Aim of the exercise:
Below are the records. Retype exactly the lines between the lines holding "Hall-Effect sensor 12V" and "Since we don't", inclusive.
##########
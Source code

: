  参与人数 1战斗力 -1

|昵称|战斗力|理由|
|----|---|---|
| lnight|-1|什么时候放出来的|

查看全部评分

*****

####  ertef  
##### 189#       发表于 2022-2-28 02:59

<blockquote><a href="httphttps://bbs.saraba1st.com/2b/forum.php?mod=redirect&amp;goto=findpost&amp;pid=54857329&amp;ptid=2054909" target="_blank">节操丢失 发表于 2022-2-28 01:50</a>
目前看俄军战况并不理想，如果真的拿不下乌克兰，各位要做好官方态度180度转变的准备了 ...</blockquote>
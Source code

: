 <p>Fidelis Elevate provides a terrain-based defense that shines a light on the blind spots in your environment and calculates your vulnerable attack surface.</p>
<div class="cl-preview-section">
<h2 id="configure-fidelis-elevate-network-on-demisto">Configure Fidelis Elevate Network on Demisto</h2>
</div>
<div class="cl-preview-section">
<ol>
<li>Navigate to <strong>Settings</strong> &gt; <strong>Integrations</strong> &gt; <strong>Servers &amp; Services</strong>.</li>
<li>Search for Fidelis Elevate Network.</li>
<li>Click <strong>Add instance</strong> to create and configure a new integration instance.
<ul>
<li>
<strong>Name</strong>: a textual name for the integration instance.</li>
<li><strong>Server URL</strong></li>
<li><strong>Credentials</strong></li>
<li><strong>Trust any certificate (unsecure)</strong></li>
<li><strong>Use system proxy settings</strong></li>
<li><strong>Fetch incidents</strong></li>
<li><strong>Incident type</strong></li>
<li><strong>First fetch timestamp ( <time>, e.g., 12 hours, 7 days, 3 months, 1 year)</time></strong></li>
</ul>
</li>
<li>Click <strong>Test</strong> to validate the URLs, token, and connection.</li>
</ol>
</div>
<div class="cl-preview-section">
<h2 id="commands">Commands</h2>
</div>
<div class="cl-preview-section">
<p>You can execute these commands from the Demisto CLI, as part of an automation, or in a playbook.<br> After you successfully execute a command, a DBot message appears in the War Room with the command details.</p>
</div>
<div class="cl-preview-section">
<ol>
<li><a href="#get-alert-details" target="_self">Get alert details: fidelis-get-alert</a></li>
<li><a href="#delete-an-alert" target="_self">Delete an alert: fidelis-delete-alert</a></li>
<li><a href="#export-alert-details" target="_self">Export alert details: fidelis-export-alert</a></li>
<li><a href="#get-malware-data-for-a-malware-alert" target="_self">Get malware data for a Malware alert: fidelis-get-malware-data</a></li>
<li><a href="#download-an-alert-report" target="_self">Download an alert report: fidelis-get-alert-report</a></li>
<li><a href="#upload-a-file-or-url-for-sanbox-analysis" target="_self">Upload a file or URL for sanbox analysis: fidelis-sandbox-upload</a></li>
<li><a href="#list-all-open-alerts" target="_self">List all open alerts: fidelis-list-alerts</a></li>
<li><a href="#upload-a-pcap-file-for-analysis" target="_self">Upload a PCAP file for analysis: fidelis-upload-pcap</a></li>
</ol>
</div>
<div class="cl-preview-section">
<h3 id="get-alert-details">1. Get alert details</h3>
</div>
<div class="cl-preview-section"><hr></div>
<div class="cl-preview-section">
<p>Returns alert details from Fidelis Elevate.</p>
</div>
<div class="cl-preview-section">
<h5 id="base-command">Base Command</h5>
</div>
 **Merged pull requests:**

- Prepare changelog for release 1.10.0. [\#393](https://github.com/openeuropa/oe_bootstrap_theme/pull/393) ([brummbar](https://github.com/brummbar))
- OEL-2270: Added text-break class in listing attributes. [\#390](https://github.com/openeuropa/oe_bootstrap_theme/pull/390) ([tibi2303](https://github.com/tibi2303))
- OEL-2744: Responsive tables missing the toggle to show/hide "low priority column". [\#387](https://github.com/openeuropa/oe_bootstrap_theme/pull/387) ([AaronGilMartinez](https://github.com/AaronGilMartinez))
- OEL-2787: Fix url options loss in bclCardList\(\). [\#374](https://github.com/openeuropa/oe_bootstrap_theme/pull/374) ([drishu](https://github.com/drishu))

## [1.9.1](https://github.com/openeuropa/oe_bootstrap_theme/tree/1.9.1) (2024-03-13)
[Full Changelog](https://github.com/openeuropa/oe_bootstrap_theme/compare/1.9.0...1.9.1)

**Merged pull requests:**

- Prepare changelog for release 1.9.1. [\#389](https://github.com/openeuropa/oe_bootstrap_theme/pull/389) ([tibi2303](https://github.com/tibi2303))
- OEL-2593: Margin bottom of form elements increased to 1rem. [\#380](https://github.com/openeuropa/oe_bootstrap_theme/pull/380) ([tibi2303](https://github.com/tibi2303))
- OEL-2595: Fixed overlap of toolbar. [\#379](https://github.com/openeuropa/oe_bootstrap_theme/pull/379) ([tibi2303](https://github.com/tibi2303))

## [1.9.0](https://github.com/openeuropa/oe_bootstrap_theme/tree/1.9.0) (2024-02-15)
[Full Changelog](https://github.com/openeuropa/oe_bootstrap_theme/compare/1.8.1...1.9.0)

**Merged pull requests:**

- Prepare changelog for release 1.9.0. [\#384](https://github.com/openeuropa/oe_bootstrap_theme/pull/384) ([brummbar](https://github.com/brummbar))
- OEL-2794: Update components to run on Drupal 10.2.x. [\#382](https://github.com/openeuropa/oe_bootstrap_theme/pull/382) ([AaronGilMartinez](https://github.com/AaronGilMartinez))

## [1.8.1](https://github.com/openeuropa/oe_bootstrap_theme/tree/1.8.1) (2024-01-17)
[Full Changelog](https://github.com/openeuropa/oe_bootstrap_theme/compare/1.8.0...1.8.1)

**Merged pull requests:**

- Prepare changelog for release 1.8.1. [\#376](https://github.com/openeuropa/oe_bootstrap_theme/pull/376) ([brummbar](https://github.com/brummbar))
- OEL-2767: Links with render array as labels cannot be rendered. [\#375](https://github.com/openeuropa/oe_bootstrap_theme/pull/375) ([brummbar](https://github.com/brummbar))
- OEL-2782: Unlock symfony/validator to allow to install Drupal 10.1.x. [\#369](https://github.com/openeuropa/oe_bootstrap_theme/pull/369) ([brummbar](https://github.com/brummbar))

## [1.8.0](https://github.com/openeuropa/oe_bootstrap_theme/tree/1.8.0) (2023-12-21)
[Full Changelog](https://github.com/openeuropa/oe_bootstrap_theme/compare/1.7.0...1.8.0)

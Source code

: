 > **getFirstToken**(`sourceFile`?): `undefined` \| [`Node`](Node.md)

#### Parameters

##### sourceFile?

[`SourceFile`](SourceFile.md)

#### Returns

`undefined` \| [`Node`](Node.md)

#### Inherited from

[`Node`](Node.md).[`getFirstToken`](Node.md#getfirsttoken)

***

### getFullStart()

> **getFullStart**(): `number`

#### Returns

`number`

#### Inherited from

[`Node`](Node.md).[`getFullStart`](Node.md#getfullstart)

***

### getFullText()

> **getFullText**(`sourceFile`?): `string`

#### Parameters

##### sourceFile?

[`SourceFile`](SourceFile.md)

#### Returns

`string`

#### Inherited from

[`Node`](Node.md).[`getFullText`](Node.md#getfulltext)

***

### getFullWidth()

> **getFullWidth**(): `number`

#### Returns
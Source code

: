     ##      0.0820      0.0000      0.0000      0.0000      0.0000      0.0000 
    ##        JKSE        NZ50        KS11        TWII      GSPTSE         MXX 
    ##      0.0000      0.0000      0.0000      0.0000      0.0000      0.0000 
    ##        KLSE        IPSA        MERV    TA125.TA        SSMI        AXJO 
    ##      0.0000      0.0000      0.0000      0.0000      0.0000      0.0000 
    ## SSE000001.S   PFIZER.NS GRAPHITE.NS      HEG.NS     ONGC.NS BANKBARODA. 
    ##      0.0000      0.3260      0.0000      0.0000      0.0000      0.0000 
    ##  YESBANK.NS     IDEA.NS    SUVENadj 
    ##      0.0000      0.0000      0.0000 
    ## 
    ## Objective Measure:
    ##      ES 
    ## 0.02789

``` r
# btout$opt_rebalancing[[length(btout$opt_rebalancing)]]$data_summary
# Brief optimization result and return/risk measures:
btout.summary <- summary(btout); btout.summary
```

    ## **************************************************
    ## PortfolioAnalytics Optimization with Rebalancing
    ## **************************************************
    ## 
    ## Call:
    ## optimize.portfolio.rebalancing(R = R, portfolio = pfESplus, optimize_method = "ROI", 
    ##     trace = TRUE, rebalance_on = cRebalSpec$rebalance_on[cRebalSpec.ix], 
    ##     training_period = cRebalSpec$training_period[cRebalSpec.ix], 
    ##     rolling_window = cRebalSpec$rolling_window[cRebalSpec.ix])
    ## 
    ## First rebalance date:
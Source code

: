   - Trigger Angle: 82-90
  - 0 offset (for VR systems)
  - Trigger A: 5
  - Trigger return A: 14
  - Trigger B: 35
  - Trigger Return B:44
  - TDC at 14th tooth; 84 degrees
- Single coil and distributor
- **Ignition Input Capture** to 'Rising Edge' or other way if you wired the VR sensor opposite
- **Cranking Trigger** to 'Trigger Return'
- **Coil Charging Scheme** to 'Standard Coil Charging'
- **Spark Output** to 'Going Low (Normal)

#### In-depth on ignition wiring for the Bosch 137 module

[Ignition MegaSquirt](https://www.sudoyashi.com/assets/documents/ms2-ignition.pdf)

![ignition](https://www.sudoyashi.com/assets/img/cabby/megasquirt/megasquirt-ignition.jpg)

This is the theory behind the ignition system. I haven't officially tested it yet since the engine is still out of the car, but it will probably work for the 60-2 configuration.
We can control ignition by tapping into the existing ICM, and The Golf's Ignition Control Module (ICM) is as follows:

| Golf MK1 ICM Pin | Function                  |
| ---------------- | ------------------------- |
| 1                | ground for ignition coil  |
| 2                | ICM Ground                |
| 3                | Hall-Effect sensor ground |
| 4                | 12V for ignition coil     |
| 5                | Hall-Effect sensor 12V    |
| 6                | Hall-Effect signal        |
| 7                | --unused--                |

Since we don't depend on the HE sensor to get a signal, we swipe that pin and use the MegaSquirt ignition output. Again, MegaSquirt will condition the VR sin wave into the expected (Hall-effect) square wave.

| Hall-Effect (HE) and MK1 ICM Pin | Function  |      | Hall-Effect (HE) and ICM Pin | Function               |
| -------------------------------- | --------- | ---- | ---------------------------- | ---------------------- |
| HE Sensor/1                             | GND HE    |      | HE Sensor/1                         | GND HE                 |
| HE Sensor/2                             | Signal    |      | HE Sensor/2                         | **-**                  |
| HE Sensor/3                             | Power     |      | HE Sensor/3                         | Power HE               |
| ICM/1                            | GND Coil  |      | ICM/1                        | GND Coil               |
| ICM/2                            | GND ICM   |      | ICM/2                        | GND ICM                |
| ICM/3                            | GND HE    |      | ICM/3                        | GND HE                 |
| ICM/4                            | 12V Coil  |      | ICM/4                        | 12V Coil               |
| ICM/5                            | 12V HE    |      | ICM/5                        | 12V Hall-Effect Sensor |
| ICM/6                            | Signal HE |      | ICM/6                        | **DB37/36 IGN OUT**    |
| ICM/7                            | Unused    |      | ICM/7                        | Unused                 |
##########
Answer to the exercise:
| 5                | Hall-Effect sensor 12V    |
| 6                | Hall-Effect signal        |
| 7                | --unused--                |

Since we don't depend on the HE sensor to get a signal, we swipe that pin and use the MegaSquirt ignition output. Again, MegaSquirt will condition the VR sin wave into the expected (Hall-effect) square wave.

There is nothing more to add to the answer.